CHINE – Deux athlètes olympiques sino-américaines sont en compétition pour des superpuissances rivales. Le débat en ligne autour d’Eileen Gu, skieuse acrobatique, et d’Alysa Liu, patineuse artistique, s’est intensifié ces derniers jours. Toutes deux participent aux Jeux olympiques d’hiver, sont d’origine chinoise et ont grandi aux États-Unis. Cependant, Eileen Gu représente la Chine depuis 2019, tandis qu’Alysa Liu, dont le père est un militant ayant fui la répression de Tiananmen, concourt pour les États-Unis. Les commentaires en ligne les accusant toutes deux de trahison s’inscrivent dans le contexte plus large de la rivalité sino-américaine.

NÉPAL – La campagne pour les élections népalaises du 5 mars a commencé lundi 16 février. Après les manifestations anticorruption de la génération Z en septembre 2025, qui ont entraîné la chute du gouvernement de KP Sharma Oli, le pays himalayen débute une campagne électorale marquée par un mélange inédit de partis traditionnels et de jeunes candidats aspirant à un changement radical. L’ancien roi Gyanendra se présente également sous la bannière d’un parti monarchiste, se positionnant comme un garant de la stabilité. La Première ministre par intérim, Sushila Karki, a décrit le scrutin comme une occasion d’expression démocratique qui « façonnera l’avenir du pays ».
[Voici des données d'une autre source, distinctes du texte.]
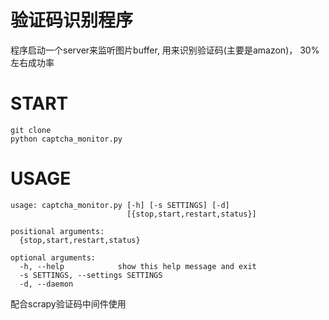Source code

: # 验证码识别程序
程序启动一个server来监听图片buffer, 用来识别验证码(主要是amazon)， 30%左右成功率

# START
```
git clone 
python captcha_monitor.py
```

# USAGE
```
usage: captcha_monitor.py [-h] [-s SETTINGS] [-d]
                          [{stop,start,restart,status}]

positional arguments:
  {stop,start,restart,status}

optional arguments:
  -h, --help            show this help message and exit
  -s SETTINGS, --settings SETTINGS
  -d, --daemon

```
配合scrapy验证码中间件使用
PHILIPPINES – La vice-présidente philippine Sara Duterte s’est officiellement déclarée, mercredi 18 février, candidate à l’élection présidentielle de 2028, défiant ainsi le président Ferdinand Marcos Jr. Alors que l’audience préliminaire de son père, Rodrigo Duterte, débute dans quelques jours devant la Cour pénale internationale à La Haye, Sara Duterte a elle-même fait l’objet de plusieurs procédures de destitution, après avoir été accusée en novembre 2024 d’avoir proféré une menace de mort à l’encontre du président Marcos Jr. Si elle était reconnue coupable, elle ne pourrait pas se porter candidate à l’élection présidentielle de 2028.